Alexander Borodin's Scherzo in A-flat major is a lively piece written in 1885, while Borodin was in Belgium for an early performance of his then incomplete opera Prince Igor. It was originally written for solo piano but in 1889 Alexander Glazunov orchestrated it, along with the Petite Suite. Borodin dedicated the piece to Théodore Jadoul, who made a four-hand piano arrangement of it.
The Scherzo can be recognized as one of Borodin's compositions instantaneously because of its bright tone, pounding rhythms and exciting melodies. In the main theme of the piece a constant rhythm is used, giving it a clear beat, but unfortunately this also makes it very challenging for the pianist due to the constant jumps required. The piece often modulates, making it more interesting and varied. Played at correct speed, the piece only lasts around three minutes. However this "miniature" offers an admirable summary of its composer's style.

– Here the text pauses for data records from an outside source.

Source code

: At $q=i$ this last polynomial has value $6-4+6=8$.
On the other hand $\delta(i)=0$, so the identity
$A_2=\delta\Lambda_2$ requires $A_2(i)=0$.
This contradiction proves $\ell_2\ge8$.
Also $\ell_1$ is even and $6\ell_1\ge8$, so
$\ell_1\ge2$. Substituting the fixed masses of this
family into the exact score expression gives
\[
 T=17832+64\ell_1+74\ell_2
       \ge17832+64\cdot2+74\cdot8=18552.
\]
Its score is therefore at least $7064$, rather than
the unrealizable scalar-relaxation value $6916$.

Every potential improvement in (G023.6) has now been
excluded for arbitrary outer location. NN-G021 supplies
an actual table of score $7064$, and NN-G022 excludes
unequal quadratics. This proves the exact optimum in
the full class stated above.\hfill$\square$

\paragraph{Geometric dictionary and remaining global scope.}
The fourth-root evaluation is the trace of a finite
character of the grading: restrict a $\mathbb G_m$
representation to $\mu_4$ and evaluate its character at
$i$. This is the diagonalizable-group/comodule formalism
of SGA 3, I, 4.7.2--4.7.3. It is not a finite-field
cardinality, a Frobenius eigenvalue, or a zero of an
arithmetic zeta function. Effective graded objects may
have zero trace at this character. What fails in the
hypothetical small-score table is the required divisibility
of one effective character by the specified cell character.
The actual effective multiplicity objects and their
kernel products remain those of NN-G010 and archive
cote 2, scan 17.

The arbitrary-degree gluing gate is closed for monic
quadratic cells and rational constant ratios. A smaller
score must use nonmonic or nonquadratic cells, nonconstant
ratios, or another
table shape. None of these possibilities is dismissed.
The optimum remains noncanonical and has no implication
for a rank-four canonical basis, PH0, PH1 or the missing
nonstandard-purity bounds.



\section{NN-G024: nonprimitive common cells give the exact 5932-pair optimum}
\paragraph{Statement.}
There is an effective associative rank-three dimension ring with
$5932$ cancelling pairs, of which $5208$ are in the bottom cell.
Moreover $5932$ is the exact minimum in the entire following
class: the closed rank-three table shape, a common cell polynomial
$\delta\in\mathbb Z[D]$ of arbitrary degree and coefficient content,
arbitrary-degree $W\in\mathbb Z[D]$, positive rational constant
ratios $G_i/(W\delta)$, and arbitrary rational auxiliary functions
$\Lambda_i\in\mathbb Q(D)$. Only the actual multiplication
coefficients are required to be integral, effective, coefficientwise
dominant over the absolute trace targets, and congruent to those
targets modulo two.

The following pianists have recorded the piece:
|Pianist||Duration||Record Label||Recording Date|
|Vladimir Ashkenazy||02:48||Philips Records||1983|
|Margaret Fingerhut||02:58||Chandos Records||1985|
|Philip Edward Fisher||03:22||Chandos Records||2011|
|Roberto Giordano||03:12||Cypress Records||2004|
|Dirk Joeres||02:59||Largo Records||1986|
|Vladimir Leyetchkiss||03:15||Centaur Records||1991|
|Sergei Rachmaninoff||02:57||RCA Victor||1935|
|Marco Rapetti||03:21||Brilliant Classics||2008|
|Victor Ryabchikov||03:04||Olympia Records||1999|
|Joseph Villa||02:49||Dante Records||1980|
In 1889, just two years after Borodin's Death, Alexander Glazunov orchestrated the Petite Suite. Glazunov's orchestration of the Suite makes the 7th movement (Finale) the Scherzo, with the Nocturne inserted inside it as a trio section. The total length of the movement is around eight minutes.